As relações de exploração exercem influência determinante nos processos sociais e na organização da sociedade mesmo quando não se expressam em lutas políticas conscientes entre classes. Por exemplo, a necessidade de fortalecer as relações de propriedade e de garantir e reforçar a apropriação dos excedentes em face da resistência dos produtores diretos afeta profundamente a natureza das formas jurídicas e políticas de uma dada sociedade, além de expressarem-se em formas ideológicas, em atitudes relativas ao trabalho, na justificação das hierarquias sociais etc., mesmo quando tais produtores não se apresentam conscientemente organizados como classe. Como propôs E. P. Thompson, se a classe é algo além de um construto teórico imposto aos registros históricos, é porque ela pode ser vista como um padrão que se manifesta nas relações sociais, nas ideias e nas instituições se as analisamos ao longo de um determinado período e, em especial, nos contextos de transformação social (Thompson, 1968: 10-11).

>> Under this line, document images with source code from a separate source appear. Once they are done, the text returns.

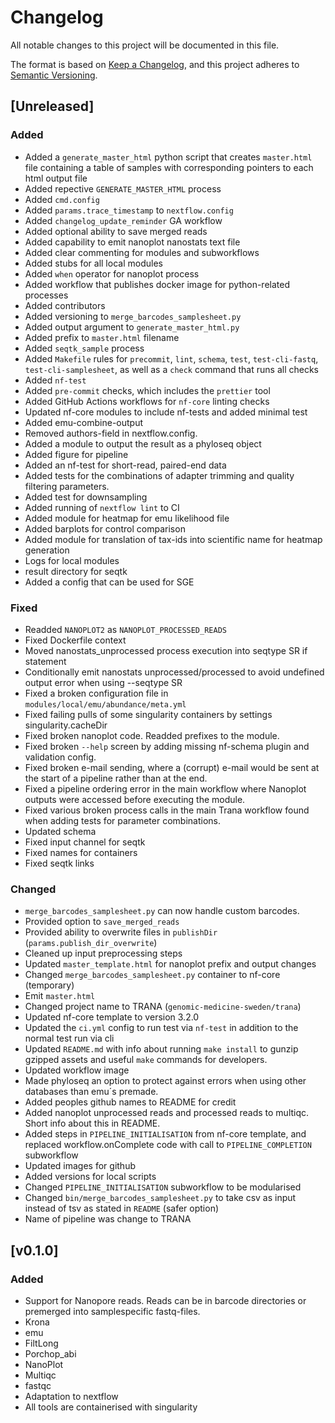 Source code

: # Changelog

All notable changes to this project will be documented in this file.

The format is based on [Keep a Changelog](https://keepachangelog.com/en/1.1.0/),
and this project adheres to [Semantic Versioning](https://semver.org/spec/v2.0.0.html).

## [Unreleased]

### Added

- Added a `generate_master_html` python script that creates `master.html` file
  containing a table of samples with corresponding pointers to each html output
  file
- Added repective `GENERATE_MASTER_HTML` process
- Added `cmd.config`
- Added `params.trace_timestamp` to `nextflow.config`
- Added `changelog_update_reminder` GA workflow
- Added optional ability to save merged reads
- Added capability to emit nanoplot nanostats text file
- Added clear commenting for modules and subworkflows
- Added stubs for all local modules
- Added `when` operator for nanoplot process
- Added workflow that publishes docker image for python-related processes
- Added contributors
- Added versioning to `merge_barcodes_samplesheet.py`
- Added output argument to `generate_master_html.py`
- Added prefix to `master.html` filename
- Added `seqtk_sample` process
- Added `Makefile` rules for `precommit`, `lint`, `schema`, `test`,
  `test-cli-fastq`, `test-cli-samplesheet`, as well as a `check` command that
  runs all checks
- Added `nf-test`
- Added `pre-commit` checks, which includes the `prettier` tool
- Added GitHub Actions workflows for `nf-core` linting checks
- Updated nf-core modules to include nf-tests and added minimal test
- Added emu-combine-output
- Removed authors-field in nextflow.config.
- Added a module to output the result as a phyloseq object
- Added figure for pipeline
- Added an nf-test for short-read, paired-end data
- Added tests for the combinations of adapter trimming and quality filtering parameters.
- Added test for downsampling
- Added running of `nextflow lint` to CI
- Added module for heatmap for emu likelihood file
- Added barplots for control comparison
- Added module for translation of tax-ids into scientific name for heatmap generation
- Logs for local modules
- result directory for seqtk
- Added a config that can be used for SGE

### Fixed

- Readded `NANOPLOT2` as `NANOPLOT_PROCESSED_READS`
- Fixed Dockerfile context
- Moved nanostats_unprocessed process execution into seqtype SR if statement
- Conditionally emit nanostats unprocessed/processed to avoid undefined output error when using --seqtype SR
- Fixed a broken configuration file in `modules/local/emu/abundance/meta.yml`
- Fixed failing pulls of some singularity containers by settings singularity.cacheDir
- Fixed broken nanoplot code. Readded prefixes to the module.
- Fixed broken `--help` screen by adding missing nf-schema plugin and validation config.
- Fixed broken e-mail sending, where a (corrupt) e-mail would be sent at the start of a pipeline rather than at the end.
- Fixed a pipeline ordering error in the main workflow where Nanoplot outputs were accessed before executing the module.
- Fixed various broken process calls in the main Trana workflow found when adding tests for parameter combinations.
- Updated schema
- Fixed input channel for seqtk
- Fixed names for containers
- Fixed seqtk links

### Changed

- `merge_barcodes_samplesheet.py` can now handle custom barcodes.
- Provided option to `save_merged_reads`
- Provided ability to overwrite files in `publishDir` (`params.publish_dir_overwrite`)
- Cleaned up input preprocessing steps
- Updated `master_template.html` for nanoplot prefix and output changes
- Changed `merge_barcodes_samplesheet.py` container to nf-core (temporary)
- Emit `master.html`
- Changed project name to TRANA (`genomic-medicine-sweden/trana`)
- Updated nf-core template to version 3.2.0
- Updated the `ci.yml` config to run test via `nf-test` in addition to the normal test run via cli
- Updated `README.md` with info about running `make install` to gunzip gzipped
  assets and useful `make` commands for developers.
- Updated workflow image
- Made phyloseq an option to protect against errors when using other databases than emu´s premade.
- Added peoples github names to README for credit
- Added nanoplot unprocessed reads and processed reads to multiqc. Short info about this in README.
- Added steps in `PIPELINE_INITIALISATION` from nf-core template, and replaced workflow.onComplete code
  with call to `PIPELINE_COMPLETION` subworkflow
- Updated images for github
- Added versions for local scripts
- Changed `PIPELINE_INITIALISATION` subworkflow to be modularised
- Changed `bin/merge_barcodes_samplesheet.py` to take csv as input instead of tsv as stated in `README` (safer option)
- Name of pipeline was change to TRANA

## [v0.1.0]

### Added

- Support for Nanopore reads. Reads can be in barcode directories or premerged into samplespecific fastq-files.
- Krona
- emu
- FiltLong
- Porchop_abi
- NanoPlot
- Multiqc
- fastqc
- Adaptation to nextflow
- All tools are containerised with singularity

Tal perspectiva, contudo, não se confunde com aquela que submete a existência da classe à manifestação da sua consciência, mas implica em que a classe, para ter algum sentido de fato, precisa de algo mais do que uma existência declarada apenas por uma definição. Ora, é imperioso que sejamos capazes de demonstrar sua manifestação no processo histórico e na articulação das relações sociais e políticas, esteja ou não a sua dinâmica evidenciada em claras manifestações de consciência de classe. Trata-se, portanto, de demonstrar como a condição de classe afeta efetivamente o processo histórico.

5 - A resistência camponesa

Ainda que meu contexto fundamental de análise aqui consista na transição, não é demais considerar que a resistência camponesa foi um elemento pervasivo na história romana, em especial no processo de expansão do latifúndio, desde que consideremos, uma vez mais com Ellen Wood, “que a característica distintiva da sociedade romana tenha sido não tanto a extensão que a escravidão atingiu na sua estruturação econômica, mas o caráter único e singular assumido ali pelas relações tecidas entre os produtores livres e os apropriadores, em especial entre a aristocracia fundiária e o campesinato” (Wood, 2002: 17). Teriam sido essas as relações determinantes, fazendo do escravismo um “efeito”, uma variável dependente.

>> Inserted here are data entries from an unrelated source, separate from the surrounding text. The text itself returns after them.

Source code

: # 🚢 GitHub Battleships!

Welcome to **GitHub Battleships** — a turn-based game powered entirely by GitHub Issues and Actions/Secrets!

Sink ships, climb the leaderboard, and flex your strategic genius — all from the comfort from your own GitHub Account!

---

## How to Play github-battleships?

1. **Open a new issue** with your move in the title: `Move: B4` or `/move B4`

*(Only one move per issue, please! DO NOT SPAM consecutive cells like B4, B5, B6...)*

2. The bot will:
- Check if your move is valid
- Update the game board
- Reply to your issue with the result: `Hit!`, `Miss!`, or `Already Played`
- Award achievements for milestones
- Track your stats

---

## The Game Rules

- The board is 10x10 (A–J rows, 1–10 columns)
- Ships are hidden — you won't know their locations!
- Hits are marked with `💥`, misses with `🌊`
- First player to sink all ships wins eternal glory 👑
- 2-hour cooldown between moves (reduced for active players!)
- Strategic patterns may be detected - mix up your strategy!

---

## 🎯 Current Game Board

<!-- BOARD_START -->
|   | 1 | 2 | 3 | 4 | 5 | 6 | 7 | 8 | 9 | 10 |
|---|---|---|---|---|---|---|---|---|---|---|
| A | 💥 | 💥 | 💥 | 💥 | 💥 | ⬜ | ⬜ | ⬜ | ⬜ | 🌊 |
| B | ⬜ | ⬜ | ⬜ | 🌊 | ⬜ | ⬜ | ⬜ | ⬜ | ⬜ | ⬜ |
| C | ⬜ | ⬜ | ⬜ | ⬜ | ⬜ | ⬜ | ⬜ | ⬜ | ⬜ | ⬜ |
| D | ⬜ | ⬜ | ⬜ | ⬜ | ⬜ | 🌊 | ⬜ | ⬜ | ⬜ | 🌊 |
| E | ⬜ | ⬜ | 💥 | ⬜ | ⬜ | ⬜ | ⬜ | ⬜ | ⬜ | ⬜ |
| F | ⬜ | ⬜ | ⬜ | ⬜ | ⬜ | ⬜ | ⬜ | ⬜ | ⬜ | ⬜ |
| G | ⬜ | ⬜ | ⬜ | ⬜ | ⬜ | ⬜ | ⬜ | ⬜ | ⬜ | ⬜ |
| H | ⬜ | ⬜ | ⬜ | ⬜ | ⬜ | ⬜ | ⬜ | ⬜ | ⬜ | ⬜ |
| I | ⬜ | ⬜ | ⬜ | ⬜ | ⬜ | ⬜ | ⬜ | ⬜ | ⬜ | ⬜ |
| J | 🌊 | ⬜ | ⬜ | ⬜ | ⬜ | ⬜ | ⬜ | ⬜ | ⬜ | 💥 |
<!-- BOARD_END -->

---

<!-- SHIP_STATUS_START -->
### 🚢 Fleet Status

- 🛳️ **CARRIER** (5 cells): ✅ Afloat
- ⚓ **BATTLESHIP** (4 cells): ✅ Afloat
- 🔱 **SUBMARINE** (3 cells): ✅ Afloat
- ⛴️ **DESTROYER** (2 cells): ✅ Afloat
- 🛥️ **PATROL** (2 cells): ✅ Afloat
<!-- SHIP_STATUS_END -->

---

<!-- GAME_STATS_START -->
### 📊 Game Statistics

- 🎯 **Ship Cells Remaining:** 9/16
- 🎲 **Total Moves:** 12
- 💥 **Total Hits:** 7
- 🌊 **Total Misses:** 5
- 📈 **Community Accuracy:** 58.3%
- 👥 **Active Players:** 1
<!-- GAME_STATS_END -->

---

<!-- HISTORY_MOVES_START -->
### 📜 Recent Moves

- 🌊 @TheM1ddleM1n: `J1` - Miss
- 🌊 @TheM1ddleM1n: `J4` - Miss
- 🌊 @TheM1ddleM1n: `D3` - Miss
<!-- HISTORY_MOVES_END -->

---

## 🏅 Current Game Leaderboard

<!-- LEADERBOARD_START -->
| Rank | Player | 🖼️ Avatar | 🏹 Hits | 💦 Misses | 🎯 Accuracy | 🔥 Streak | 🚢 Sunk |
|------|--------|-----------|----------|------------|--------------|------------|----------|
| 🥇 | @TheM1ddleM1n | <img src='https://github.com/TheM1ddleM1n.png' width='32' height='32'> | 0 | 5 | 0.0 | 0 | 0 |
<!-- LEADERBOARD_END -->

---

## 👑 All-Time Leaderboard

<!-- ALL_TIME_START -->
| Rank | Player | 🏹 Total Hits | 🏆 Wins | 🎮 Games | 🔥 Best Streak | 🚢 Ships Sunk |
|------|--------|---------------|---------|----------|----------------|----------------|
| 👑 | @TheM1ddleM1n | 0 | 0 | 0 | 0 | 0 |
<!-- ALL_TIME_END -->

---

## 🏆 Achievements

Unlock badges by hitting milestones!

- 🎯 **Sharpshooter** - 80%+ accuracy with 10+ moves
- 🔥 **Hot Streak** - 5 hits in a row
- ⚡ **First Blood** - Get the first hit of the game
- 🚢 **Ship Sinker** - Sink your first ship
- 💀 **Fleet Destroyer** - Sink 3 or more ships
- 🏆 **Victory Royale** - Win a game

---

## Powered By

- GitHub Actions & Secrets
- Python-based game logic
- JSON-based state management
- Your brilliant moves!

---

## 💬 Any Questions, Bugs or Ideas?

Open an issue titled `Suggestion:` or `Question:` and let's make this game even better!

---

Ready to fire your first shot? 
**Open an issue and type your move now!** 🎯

Na república romana anterior à expansão, os camponeses produziam excedentes para os senhores fundiários na condição de rendeiros, meeiros, trabalhadores temporários, havendo um alcance limitado para o trabalho externo à unidade familiar camponesa. A aproximação do fim da República configurou um contexto caracterizado por enorme concentração e disparidade de riqueza, por um aparato imperial crescente, a par de um crescimento acentuado da escravidão e pela substituição parcial dos camponeses pelos escravos em parte do império. Também aqui, portanto, a questão da escravidão é, em primeiro lugar e acima de tudo, a questão do campesinato. Se a história da escravidão em Roma constitui um capítulo da história do campesinato, ela é também a história da expropriação camponesa e das lutas pela terra.

O campesinato representou o principal sustentáculo militar da expansão imperial romana e, para muitos camponeses, foi por meio de sua exploração como soldados que produziram a riqueza de seus compatriotas aristocratas. Isso teve efeitos contraditórios. A função militar do campesinato, por exemplo, foi a base para a escravidão de várias formas: não apenas no sentido óbvio de que o suprimento de escravos era diretamente dependente da conquista militar, ou de que os camponeses ausentes eram sempre substituídos pelos escravos na produção agrícola, mas também no sentido de que a ausência frequente e prolongada dos camponeses nas campanhas militares foi um fator crítico favorável à sua expropriação. As atividades militares do campesinato tornaram-nos menos disponíveis para exploração direta em virtude de sua ausência física, mas sem dúvida também em razão dos poderes de resistência derivados da posse de armas.

Em Roma, ao fim e ao cabo, a vitória dos grandes proprietários terratenentes foi mais plena, ainda que nunca completa; e a economia “senatorial”, junto com o estado aristocrático, tornou possível a expansão imperial e a concentração da propriedade, a par de uma extensão ímpar do escravismo – restrita a certas regiões e períodos – sem nunca suprimir outras formas e mecanismos de extração de excedentes no Império. Assim, em Roma estavam postas as bases para uma reversão do processo que criou o cidadão-camponês e limitou a exploração dos camponeses, estabelecendo uma fundação para uma nova sujeição na servidão medieval. É a relação entre senhores e camponeses que fornece o elemento de continuidade na história greco-romana, desde a formação dos primeiros estados gregos, o declínio do Império Romano e a ascensão do feudalismo.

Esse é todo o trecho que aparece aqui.